Jodie Ayura and John Plutshack of Logsdon Organic Farmhouse Ales brought Johnís big malamute along to the festival. photo by Jodi Schneider McNamee
By Jodi Schneider McNamee
Warm temperatures and sunny skies at Village Green Park made the perfect combination for brew tasting at the fourth annual Sisters Wine & Brew Festival.
The weekend-long festival featured the creations of more than 30 breweries, wineries and distilleries, from Sisters' own Three Creeks Brewing Co. to small operations from across the region.
Event organizer Kim Gammond couldn't have been happier.
"This year we added more breweries and distilleries," said Gammond. "One of many new attractions this year is Atlas Hard Cider Co. We have quite a variety. People are happy because they can bring the whole family, including their dogs."
Folks took their time strolling around pleasing their taste buds.
Central Oregon singer Bobby Lindstrom started the ball rolling with his blues-influenced music in the gazebo.
Co-owner John Plutshack of Logsdon Organic Farmhouse Ales explained how they offer beers that are a little bit different.
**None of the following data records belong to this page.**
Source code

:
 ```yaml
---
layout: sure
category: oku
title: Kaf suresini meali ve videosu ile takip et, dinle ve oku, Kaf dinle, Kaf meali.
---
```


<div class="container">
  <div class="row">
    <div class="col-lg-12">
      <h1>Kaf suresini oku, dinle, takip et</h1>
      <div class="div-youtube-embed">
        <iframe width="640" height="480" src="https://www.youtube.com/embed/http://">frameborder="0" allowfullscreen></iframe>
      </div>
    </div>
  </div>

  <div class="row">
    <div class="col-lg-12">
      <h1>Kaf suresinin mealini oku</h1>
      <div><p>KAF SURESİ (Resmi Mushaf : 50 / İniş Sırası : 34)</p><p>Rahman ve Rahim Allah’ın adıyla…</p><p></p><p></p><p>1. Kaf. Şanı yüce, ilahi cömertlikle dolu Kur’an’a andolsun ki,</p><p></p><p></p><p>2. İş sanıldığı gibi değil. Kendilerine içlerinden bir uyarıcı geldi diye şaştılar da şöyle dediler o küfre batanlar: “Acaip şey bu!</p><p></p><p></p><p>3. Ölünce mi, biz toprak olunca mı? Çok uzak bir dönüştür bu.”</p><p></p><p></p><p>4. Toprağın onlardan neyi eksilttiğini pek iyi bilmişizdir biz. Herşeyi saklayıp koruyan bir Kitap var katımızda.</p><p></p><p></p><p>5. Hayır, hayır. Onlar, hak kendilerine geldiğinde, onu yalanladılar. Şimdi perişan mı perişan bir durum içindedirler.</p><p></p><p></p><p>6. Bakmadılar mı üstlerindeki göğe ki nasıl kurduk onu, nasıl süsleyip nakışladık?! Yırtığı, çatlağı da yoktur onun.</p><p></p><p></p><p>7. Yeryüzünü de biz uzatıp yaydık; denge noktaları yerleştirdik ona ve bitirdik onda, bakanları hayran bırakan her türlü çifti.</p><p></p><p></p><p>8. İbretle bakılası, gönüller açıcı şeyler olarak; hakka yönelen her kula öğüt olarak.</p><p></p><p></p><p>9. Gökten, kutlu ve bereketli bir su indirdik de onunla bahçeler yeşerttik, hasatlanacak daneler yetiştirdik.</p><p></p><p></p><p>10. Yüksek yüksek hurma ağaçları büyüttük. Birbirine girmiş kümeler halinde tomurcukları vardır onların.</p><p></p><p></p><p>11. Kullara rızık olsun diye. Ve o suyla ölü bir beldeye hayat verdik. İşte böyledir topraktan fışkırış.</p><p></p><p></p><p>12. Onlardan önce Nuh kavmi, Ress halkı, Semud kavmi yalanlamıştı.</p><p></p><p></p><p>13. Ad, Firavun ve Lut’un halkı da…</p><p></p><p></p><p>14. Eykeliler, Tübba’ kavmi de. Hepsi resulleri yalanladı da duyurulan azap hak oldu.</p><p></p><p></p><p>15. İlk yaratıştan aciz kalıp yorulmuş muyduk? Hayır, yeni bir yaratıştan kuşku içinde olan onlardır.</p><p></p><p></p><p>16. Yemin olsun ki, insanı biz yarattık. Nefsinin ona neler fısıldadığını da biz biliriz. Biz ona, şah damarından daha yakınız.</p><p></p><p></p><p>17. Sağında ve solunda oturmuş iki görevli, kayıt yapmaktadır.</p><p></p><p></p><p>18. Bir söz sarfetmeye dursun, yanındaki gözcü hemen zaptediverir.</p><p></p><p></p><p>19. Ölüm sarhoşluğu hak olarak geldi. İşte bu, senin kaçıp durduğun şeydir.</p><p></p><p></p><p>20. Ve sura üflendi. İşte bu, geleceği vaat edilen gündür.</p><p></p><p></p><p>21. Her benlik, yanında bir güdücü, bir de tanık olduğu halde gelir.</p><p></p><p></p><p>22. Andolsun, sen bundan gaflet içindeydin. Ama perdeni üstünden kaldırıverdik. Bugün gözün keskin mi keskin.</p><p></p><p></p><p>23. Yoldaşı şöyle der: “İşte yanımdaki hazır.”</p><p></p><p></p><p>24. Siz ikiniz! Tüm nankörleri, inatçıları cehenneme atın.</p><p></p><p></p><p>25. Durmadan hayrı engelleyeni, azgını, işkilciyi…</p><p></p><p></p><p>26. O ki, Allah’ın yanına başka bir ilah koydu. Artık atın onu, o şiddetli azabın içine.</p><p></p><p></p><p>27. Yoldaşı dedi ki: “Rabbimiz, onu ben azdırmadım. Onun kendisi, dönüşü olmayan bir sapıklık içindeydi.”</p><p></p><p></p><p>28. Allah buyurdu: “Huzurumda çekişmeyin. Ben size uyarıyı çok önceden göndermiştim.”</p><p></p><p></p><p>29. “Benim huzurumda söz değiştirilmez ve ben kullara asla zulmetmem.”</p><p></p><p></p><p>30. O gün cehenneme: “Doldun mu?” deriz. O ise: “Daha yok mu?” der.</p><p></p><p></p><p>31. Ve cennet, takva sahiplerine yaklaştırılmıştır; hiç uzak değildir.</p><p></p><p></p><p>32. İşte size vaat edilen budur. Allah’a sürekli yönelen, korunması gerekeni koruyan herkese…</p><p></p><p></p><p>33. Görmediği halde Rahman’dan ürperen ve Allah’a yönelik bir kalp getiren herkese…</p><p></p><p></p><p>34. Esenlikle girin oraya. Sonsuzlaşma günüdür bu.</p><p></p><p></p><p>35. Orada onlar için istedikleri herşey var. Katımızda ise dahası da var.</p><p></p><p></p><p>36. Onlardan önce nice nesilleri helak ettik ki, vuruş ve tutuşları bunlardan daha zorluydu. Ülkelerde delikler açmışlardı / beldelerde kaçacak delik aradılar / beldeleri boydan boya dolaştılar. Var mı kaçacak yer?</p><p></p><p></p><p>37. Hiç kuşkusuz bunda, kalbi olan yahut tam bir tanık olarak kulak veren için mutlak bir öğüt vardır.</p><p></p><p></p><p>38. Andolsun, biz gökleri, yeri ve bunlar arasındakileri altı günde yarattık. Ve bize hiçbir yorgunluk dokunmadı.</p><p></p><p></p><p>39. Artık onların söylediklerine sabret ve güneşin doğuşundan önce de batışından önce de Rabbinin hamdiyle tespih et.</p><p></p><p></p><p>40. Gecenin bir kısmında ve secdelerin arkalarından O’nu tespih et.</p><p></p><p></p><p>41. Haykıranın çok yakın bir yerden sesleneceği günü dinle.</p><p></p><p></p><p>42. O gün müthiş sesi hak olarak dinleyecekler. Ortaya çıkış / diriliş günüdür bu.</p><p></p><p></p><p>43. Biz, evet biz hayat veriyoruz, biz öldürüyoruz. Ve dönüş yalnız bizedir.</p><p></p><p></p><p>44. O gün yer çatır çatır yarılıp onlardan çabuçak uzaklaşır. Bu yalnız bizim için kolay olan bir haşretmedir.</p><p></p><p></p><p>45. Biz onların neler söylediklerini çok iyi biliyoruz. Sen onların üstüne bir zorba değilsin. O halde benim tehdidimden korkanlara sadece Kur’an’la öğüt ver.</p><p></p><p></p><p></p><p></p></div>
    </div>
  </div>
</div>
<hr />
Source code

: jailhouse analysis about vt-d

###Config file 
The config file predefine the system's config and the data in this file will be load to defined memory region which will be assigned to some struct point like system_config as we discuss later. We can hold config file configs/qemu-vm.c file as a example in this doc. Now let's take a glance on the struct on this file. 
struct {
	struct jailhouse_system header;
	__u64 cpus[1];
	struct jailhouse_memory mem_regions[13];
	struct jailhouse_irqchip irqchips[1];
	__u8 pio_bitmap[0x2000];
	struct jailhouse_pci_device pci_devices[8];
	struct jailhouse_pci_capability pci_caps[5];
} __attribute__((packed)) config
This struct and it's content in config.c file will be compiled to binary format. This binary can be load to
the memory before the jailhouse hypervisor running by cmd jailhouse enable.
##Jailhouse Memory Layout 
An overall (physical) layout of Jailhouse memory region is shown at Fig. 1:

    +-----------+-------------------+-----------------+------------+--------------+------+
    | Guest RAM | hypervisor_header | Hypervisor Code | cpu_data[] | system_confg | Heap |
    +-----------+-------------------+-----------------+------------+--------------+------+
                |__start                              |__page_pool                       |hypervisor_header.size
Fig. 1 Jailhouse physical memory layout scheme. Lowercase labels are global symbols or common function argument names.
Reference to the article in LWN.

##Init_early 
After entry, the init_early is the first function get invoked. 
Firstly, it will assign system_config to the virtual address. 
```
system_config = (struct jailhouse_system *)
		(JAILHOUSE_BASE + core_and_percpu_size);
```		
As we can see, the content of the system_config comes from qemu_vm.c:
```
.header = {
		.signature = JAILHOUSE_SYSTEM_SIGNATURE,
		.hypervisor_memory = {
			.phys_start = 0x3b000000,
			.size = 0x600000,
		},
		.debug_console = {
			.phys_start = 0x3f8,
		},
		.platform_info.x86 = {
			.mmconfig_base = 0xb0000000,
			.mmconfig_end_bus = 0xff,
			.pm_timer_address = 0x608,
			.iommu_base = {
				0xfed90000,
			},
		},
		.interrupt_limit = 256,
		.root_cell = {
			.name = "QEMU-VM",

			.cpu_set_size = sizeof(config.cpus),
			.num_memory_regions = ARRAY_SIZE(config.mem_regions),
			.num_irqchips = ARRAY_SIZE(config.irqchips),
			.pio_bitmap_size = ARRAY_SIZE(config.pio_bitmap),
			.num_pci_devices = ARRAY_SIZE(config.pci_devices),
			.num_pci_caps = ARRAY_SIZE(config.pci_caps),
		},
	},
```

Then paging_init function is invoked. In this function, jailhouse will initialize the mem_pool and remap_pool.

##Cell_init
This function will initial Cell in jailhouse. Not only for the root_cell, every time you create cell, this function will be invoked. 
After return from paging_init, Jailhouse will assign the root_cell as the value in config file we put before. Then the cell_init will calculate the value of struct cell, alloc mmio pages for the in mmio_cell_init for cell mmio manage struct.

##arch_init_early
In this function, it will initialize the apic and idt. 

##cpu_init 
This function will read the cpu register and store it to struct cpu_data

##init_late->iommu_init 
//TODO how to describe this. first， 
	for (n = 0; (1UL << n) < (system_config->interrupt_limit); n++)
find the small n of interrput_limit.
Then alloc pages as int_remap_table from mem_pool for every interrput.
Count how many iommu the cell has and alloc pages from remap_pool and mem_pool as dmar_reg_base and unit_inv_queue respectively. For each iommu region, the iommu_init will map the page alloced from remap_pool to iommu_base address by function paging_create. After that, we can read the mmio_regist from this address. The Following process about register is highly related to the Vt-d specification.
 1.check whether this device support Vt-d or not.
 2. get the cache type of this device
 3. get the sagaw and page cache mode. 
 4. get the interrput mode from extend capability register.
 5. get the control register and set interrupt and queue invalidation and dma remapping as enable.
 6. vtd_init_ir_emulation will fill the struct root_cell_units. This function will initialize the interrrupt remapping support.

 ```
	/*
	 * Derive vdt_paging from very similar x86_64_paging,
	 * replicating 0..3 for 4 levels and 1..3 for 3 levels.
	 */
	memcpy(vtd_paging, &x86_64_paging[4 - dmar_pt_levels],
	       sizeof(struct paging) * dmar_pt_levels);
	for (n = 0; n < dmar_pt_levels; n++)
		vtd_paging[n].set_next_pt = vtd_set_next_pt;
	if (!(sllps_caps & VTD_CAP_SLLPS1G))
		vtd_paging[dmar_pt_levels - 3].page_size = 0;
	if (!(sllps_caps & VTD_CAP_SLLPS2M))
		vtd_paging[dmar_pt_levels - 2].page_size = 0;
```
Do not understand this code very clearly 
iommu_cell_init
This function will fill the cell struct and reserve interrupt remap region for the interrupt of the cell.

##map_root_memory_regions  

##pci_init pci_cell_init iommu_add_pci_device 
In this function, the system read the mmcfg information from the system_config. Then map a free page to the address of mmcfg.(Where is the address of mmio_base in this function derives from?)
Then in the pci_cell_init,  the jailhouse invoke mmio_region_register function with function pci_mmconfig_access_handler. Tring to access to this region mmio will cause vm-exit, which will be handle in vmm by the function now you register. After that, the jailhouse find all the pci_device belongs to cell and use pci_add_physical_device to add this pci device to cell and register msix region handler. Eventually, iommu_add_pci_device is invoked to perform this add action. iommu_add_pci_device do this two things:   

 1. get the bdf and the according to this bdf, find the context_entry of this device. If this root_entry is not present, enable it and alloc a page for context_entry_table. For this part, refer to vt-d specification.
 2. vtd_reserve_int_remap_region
"Our traditional farmhouse brewery is located on our 10-acre family farm in Hood River," said Plutshack. "We craft our organic beers inspired by the farmhouse breweries of Belgium as they were brewed centuries ago. It has a naturally rustic taste. We use hops and fruit from our farm."
The food booths were lined with people waiting for a bit to eat, from gourmet pizza to homemade giant dumplings filled with mouthwatering flavors.
The Redfield family was having a good time sipping wine.
"This is my first time here and I'm impressed," said Sisters local Carli Redfield.
"This is great representation from both beer and wines from the Northwest. It has been a great turnout and a wonderful event for Sisters," Sarah Redfield added.
Atlas Cider Co. owner Dan McCoy was excited about his first time at the festival.
"I am brand-new, located in Bend," said McCoy. "I think this region offers the best in beer and wine. That's what motivated me into making hard cider. My main goal is to make ciders from the fruits of the Northwest. We have access to the best berries."
The two main ciders right now are apple and cherry.
"The cider is essentially fermented like a wine. Then bottled and carbonated like a beer. It's a hybrid," added McCoy.
There were also booths filled with an eclectic blend of homemade crafts.
"This is our second year here and I find the people are extremely friendly," said Native Wine Rocks owner Troy Turner.
Native Wine Rocks was inspired by the beautiful and unique rocks of the Pacific Northwest. Each wine rack is distinctive natural stone.
"This is your wine's very own little cellar," says Turner.